◆ EXERCISE PROMPT:
Collect every line in the records below that contains the word "errorcodes".
[Start of Attachment]
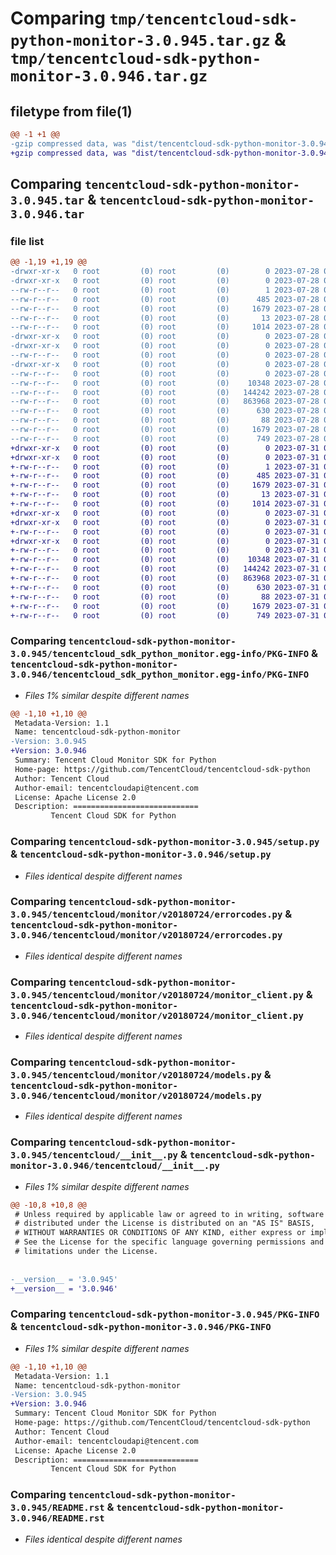 # Comparing `tmp/tencentcloud-sdk-python-monitor-3.0.945.tar.gz` & `tmp/tencentcloud-sdk-python-monitor-3.0.946.tar.gz`

## filetype from file(1)

```diff
@@ -1 +1 @@
-gzip compressed data, was "dist/tencentcloud-sdk-python-monitor-3.0.945.tar", last modified: Fri Jul 28 00:32:10 2023, max compression
+gzip compressed data, was "dist/tencentcloud-sdk-python-monitor-3.0.946.tar", last modified: Mon Jul 31 00:32:19 2023, max compression
```

## Comparing `tencentcloud-sdk-python-monitor-3.0.945.tar` & `tencentcloud-sdk-python-monitor-3.0.946.tar`

### file list

```diff
@@ -1,19 +1,19 @@
-drwxr-xr-x   0 root         (0) root         (0)        0 2023-07-28 00:32:10.000000 tencentcloud-sdk-python-monitor-3.0.945/
-drwxr-xr-x   0 root         (0) root         (0)        0 2023-07-28 00:32:10.000000 tencentcloud-sdk-python-monitor-3.0.945/tencentcloud_sdk_python_monitor.egg-info/
--rw-r--r--   0 root         (0) root         (0)        1 2023-07-28 00:32:10.000000 tencentcloud-sdk-python-monitor-3.0.945/tencentcloud_sdk_python_monitor.egg-info/dependency_links.txt
--rw-r--r--   0 root         (0) root         (0)      485 2023-07-28 00:32:10.000000 tencentcloud-sdk-python-monitor-3.0.945/tencentcloud_sdk_python_monitor.egg-info/SOURCES.txt
--rw-r--r--   0 root         (0) root         (0)     1679 2023-07-28 00:32:10.000000 tencentcloud-sdk-python-monitor-3.0.945/tencentcloud_sdk_python_monitor.egg-info/PKG-INFO
--rw-r--r--   0 root         (0) root         (0)       13 2023-07-28 00:32:10.000000 tencentcloud-sdk-python-monitor-3.0.945/tencentcloud_sdk_python_monitor.egg-info/top_level.txt
--rw-r--r--   0 root         (0) root         (0)     1014 2023-07-28 00:32:09.000000 tencentcloud-sdk-python-monitor-3.0.945/setup.py
-drwxr-xr-x   0 root         (0) root         (0)        0 2023-07-28 00:32:10.000000 tencentcloud-sdk-python-monitor-3.0.945/tencentcloud/
-drwxr-xr-x   0 root         (0) root         (0)        0 2023-07-28 00:32:10.000000 tencentcloud-sdk-python-monitor-3.0.945/tencentcloud/monitor/
--rw-r--r--   0 root         (0) root         (0)        0 2023-07-28 00:32:09.000000 tencentcloud-sdk-python-monitor-3.0.945/tencentcloud/monitor/__init__.py
-drwxr-xr-x   0 root         (0) root         (0)        0 2023-07-28 00:32:10.000000 tencentcloud-sdk-python-monitor-3.0.945/tencentcloud/monitor/v20180724/
--rw-r--r--   0 root         (0) root         (0)        0 2023-07-28 00:32:09.000000 tencentcloud-sdk-python-monitor-3.0.945/tencentcloud/monitor/v20180724/__init__.py
--rw-r--r--   0 root         (0) root         (0)    10348 2023-07-28 00:32:09.000000 tencentcloud-sdk-python-monitor-3.0.945/tencentcloud/monitor/v20180724/errorcodes.py
--rw-r--r--   0 root         (0) root         (0)   144242 2023-07-28 00:32:09.000000 tencentcloud-sdk-python-monitor-3.0.945/tencentcloud/monitor/v20180724/monitor_client.py
--rw-r--r--   0 root         (0) root         (0)   863968 2023-07-28 00:32:09.000000 tencentcloud-sdk-python-monitor-3.0.945/tencentcloud/monitor/v20180724/models.py
--rw-r--r--   0 root         (0) root         (0)      630 2023-07-28 00:32:09.000000 tencentcloud-sdk-python-monitor-3.0.945/tencentcloud/__init__.py
--rw-r--r--   0 root         (0) root         (0)       88 2023-07-28 00:32:10.000000 tencentcloud-sdk-python-monitor-3.0.945/setup.cfg
--rw-r--r--   0 root         (0) root         (0)     1679 2023-07-28 00:32:10.000000 tencentcloud-sdk-python-monitor-3.0.945/PKG-INFO
--rw-r--r--   0 root         (0) root         (0)      749 2023-07-28 00:32:09.000000 tencentcloud-sdk-python-monitor-3.0.945/README.rst
+drwxr-xr-x   0 root         (0) root         (0)        0 2023-07-31 00:32:19.000000 tencentcloud-sdk-python-monitor-3.0.946/
+drwxr-xr-x   0 root         (0) root         (0)        0 2023-07-31 00:32:19.000000 tencentcloud-sdk-python-monitor-3.0.946/tencentcloud_sdk_python_monitor.egg-info/
+-rw-r--r--   0 root         (0) root         (0)        1 2023-07-31 00:32:19.000000 tencentcloud-sdk-python-monitor-3.0.946/tencentcloud_sdk_python_monitor.egg-info/dependency_links.txt
+-rw-r--r--   0 root         (0) root         (0)      485 2023-07-31 00:32:19.000000 tencentcloud-sdk-python-monitor-3.0.946/tencentcloud_sdk_python_monitor.egg-info/SOURCES.txt
+-rw-r--r--   0 root         (0) root         (0)     1679 2023-07-31 00:32:19.000000 tencentcloud-sdk-python-monitor-3.0.946/tencentcloud_sdk_python_monitor.egg-info/PKG-INFO
+-rw-r--r--   0 root         (0) root         (0)       13 2023-07-31 00:32:19.000000 tencentcloud-sdk-python-monitor-3.0.946/tencentcloud_sdk_python_monitor.egg-info/top_level.txt
+-rw-r--r--   0 root         (0) root         (0)     1014 2023-07-31 00:32:19.000000 tencentcloud-sdk-python-monitor-3.0.946/setup.py
+drwxr-xr-x   0 root         (0) root         (0)        0 2023-07-31 00:32:19.000000 tencentcloud-sdk-python-monitor-3.0.946/tencentcloud/
+drwxr-xr-x   0 root         (0) root         (0)        0 2023-07-31 00:32:19.000000 tencentcloud-sdk-python-monitor-3.0.946/tencentcloud/monitor/
+-rw-r--r--   0 root         (0) root         (0)        0 2023-07-31 00:32:19.000000 tencentcloud-sdk-python-monitor-3.0.946/tencentcloud/monitor/__init__.py
+drwxr-xr-x   0 root         (0) root         (0)        0 2023-07-31 00:32:19.000000 tencentcloud-sdk-python-monitor-3.0.946/tencentcloud/monitor/v20180724/
+-rw-r--r--   0 root         (0) root         (0)        0 2023-07-31 00:32:19.000000 tencentcloud-sdk-python-monitor-3.0.946/tencentcloud/monitor/v20180724/__init__.py
+-rw-r--r--   0 root         (0) root         (0)    10348 2023-07-31 00:32:19.000000 tencentcloud-sdk-python-monitor-3.0.946/tencentcloud/monitor/v20180724/errorcodes.py
+-rw-r--r--   0 root         (0) root         (0)   144242 2023-07-31 00:32:19.000000 tencentcloud-sdk-python-monitor-3.0.946/tencentcloud/monitor/v20180724/monitor_client.py
+-rw-r--r--   0 root         (0) root         (0)   863968 2023-07-31 00:32:19.000000 tencentcloud-sdk-python-monitor-3.0.946/tencentcloud/monitor/v20180724/models.py
+-rw-r--r--   0 root         (0) root         (0)      630 2023-07-31 00:32:19.000000 tencentcloud-sdk-python-monitor-3.0.946/tencentcloud/__init__.py
+-rw-r--r--   0 root         (0) root         (0)       88 2023-07-31 00:32:19.000000 tencentcloud-sdk-python-monitor-3.0.946/setup.cfg
+-rw-r--r--   0 root         (0) root         (0)     1679 2023-07-31 00:32:19.000000 tencentcloud-sdk-python-monitor-3.0.946/PKG-INFO
+-rw-r--r--   0 root         (0) root         (0)      749 2023-07-31 00:32:19.000000 tencentcloud-sdk-python-monitor-3.0.946/README.rst
```

### Comparing `tencentcloud-sdk-python-monitor-3.0.945/tencentcloud_sdk_python_monitor.egg-info/PKG-INFO` & `tencentcloud-sdk-python-monitor-3.0.946/tencentcloud_sdk_python_monitor.egg-info/PKG-INFO`

 * *Files 1% similar despite different names*

```diff
@@ -1,10 +1,10 @@
 Metadata-Version: 1.1
 Name: tencentcloud-sdk-python-monitor
-Version: 3.0.945
+Version: 3.0.946
 Summary: Tencent Cloud Monitor SDK for Python
 Home-page: https://github.com/TencentCloud/tencentcloud-sdk-python
 Author: Tencent Cloud
 Author-email: tencentcloudapi@tencent.com
 License: Apache License 2.0
 Description: ============================
         Tencent Cloud SDK for Python
```

### Comparing `tencentcloud-sdk-python-monitor-3.0.945/setup.py` & `tencentcloud-sdk-python-monitor-3.0.946/setup.py`

 * *Files identical despite different names*

### Comparing `tencentcloud-sdk-python-monitor-3.0.945/tencentcloud/monitor/v20180724/errorcodes.py` & `tencentcloud-sdk-python-monitor-3.0.946/tencentcloud/monitor/v20180724/errorcodes.py`

 * *Files identical despite different names*

### Comparing `tencentcloud-sdk-python-monitor-3.0.945/tencentcloud/monitor/v20180724/monitor_client.py` & `tencentcloud-sdk-python-monitor-3.0.946/tencentcloud/monitor/v20180724/monitor_client.py`

 * *Files identical despite different names*

### Comparing `tencentcloud-sdk-python-monitor-3.0.945/tencentcloud/monitor/v20180724/models.py` & `tencentcloud-sdk-python-monitor-3.0.946/tencentcloud/monitor/v20180724/models.py`

 * *Files identical despite different names*

### Comparing `tencentcloud-sdk-python-monitor-3.0.945/tencentcloud/__init__.py` & `tencentcloud-sdk-python-monitor-3.0.946/tencentcloud/__init__.py`

 * *Files 1% similar despite different names*

```diff
@@ -10,8 +10,8 @@
 # Unless required by applicable law or agreed to in writing, software
 # distributed under the License is distributed on an "AS IS" BASIS,
 # WITHOUT WARRANTIES OR CONDITIONS OF ANY KIND, either express or implied.
 # See the License for the specific language governing permissions and
 # limitations under the License.
 
 
-__version__ = '3.0.945'
+__version__ = '3.0.946'
```

### Comparing `tencentcloud-sdk-python-monitor-3.0.945/PKG-INFO` & `tencentcloud-sdk-python-monitor-3.0.946/PKG-INFO`

 * *Files 1% similar despite different names*

```diff
@@ -1,10 +1,10 @@
 Metadata-Version: 1.1
 Name: tencentcloud-sdk-python-monitor
-Version: 3.0.945
+Version: 3.0.946
 Summary: Tencent Cloud Monitor SDK for Python
 Home-page: https://github.com/TencentCloud/tencentcloud-sdk-python
 Author: Tencent Cloud
 Author-email: tencentcloudapi@tencent.com
 License: Apache License 2.0
 Description: ============================
         Tencent Cloud SDK for Python
```

### Comparing `tencentcloud-sdk-python-monitor-3.0.945/README.rst` & `tencentcloud-sdk-python-monitor-3.0.946/README.rst`

 * *Files identical despite different names*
[End of Attachment]
◆ ANSWER SECTION:
--rw-r--r--   0 root         (0) root         (0)    10348 2023-07-28 00:32:09.000000 tencentcloud-sdk-python-monitor-3.0.945/tencentcloud/monitor/v20180724/errorcodes.py
+-rw-r--r--   0 root         (0) root         (0)    10348 2023-07-31 00:32:19.000000 tencentcloud-sdk-python-monitor-3.0.946/tencentcloud/monitor/v20180724/errorcodes.py
### Comparing `tencentcloud-sdk-python-monitor-3.0.945/tencentcloud/monitor/v20180724/errorcodes.py` & `tencentcloud-sdk-python-monitor-3.0.946/tencentcloud/monitor/v20180724/errorcodes.py`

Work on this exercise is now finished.